Aim of the task ->
Copy each line below that has "sender".
=== Section Start ===
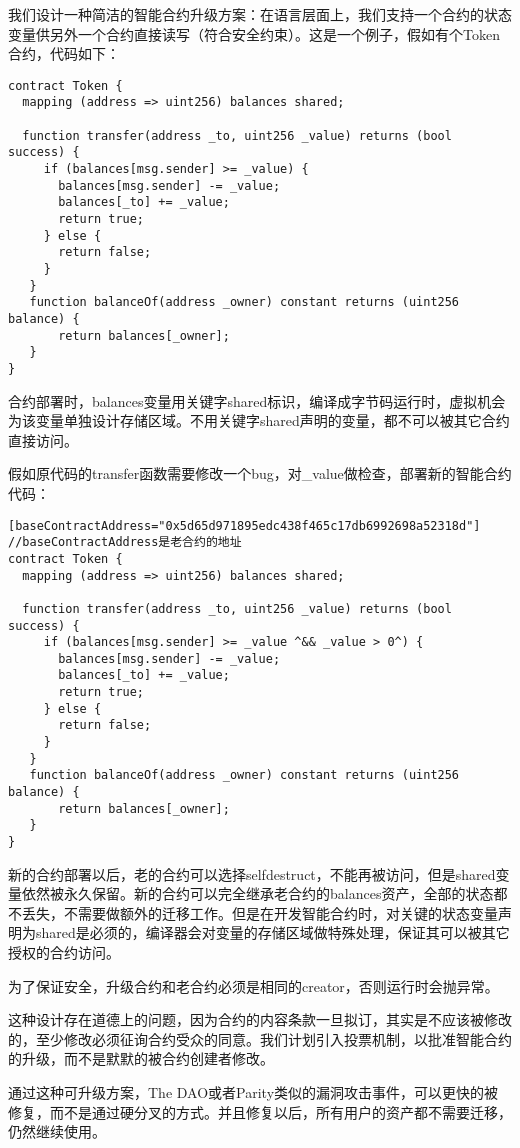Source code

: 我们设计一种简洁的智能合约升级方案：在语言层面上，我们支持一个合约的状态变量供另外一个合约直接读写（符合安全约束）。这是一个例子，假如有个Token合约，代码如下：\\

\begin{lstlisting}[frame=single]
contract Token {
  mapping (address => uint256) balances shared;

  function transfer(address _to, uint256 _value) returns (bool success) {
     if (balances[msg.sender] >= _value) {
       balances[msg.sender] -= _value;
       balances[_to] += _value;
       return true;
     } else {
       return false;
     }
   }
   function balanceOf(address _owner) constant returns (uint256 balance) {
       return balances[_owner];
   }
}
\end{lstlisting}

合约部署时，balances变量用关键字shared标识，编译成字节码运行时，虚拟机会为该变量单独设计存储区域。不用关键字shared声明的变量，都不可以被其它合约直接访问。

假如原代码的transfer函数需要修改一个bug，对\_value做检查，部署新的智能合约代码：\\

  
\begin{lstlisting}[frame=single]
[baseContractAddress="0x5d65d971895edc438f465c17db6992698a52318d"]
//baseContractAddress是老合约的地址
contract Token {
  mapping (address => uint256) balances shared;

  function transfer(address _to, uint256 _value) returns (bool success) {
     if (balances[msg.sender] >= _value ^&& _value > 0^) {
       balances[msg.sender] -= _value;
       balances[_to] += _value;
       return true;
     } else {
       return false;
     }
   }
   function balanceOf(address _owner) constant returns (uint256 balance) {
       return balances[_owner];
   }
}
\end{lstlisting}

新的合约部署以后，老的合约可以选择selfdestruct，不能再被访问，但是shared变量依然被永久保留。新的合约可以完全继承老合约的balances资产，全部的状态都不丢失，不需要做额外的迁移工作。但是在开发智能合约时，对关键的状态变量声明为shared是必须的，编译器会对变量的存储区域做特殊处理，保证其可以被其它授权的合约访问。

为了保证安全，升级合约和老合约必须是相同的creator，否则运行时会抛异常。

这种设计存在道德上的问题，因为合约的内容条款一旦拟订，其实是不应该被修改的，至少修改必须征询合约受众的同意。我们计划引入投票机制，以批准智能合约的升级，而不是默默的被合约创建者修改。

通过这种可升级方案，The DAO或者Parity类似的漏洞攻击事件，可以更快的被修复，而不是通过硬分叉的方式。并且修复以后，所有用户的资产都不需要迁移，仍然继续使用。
=== Section End ===
=== Section Start ===
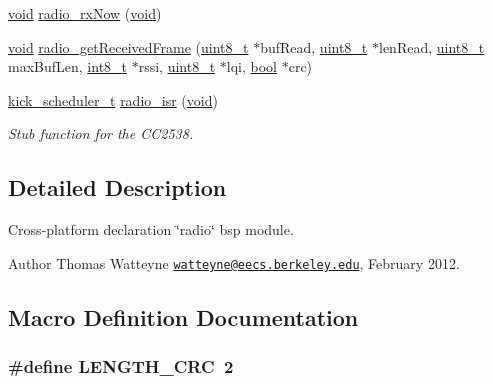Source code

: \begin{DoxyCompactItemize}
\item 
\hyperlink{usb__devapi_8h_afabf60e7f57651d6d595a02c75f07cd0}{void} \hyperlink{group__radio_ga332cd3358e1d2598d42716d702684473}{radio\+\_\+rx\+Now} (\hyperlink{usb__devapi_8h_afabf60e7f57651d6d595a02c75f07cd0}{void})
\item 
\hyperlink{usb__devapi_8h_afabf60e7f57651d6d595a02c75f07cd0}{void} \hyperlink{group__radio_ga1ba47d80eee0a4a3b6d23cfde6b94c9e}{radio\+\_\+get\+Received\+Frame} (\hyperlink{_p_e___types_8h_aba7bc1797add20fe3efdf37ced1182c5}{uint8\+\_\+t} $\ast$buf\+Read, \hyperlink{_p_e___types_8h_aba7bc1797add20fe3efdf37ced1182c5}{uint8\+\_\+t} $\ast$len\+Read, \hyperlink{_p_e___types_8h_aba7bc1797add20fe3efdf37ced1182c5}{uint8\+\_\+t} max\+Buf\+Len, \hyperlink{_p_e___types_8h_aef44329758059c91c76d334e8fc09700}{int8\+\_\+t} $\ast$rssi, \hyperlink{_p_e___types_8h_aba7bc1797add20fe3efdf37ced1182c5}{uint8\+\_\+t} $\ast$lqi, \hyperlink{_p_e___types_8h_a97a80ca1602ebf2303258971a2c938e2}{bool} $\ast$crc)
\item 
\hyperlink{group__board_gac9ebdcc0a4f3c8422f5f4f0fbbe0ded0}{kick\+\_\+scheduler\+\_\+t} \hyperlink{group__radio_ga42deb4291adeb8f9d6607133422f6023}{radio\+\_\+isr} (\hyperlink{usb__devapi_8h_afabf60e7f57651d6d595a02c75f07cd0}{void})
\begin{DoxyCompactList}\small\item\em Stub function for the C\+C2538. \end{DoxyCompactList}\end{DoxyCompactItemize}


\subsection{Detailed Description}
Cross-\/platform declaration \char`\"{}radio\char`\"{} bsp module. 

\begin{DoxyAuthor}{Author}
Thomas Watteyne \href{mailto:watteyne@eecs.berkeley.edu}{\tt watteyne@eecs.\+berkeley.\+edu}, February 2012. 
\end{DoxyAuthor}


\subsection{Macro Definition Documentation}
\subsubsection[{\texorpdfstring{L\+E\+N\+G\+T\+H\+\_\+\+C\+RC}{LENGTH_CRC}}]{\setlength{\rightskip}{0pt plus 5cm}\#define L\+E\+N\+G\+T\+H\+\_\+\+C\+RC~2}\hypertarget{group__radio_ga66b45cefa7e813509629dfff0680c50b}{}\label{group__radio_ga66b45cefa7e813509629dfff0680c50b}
=== Section End ===
Final answer ->
     if (balances[msg.sender] >= _value) {
       balances[msg.sender] -= _value;
     if (balances[msg.sender] >= _value ^&& _value > 0^) {
       balances[msg.sender] -= _value;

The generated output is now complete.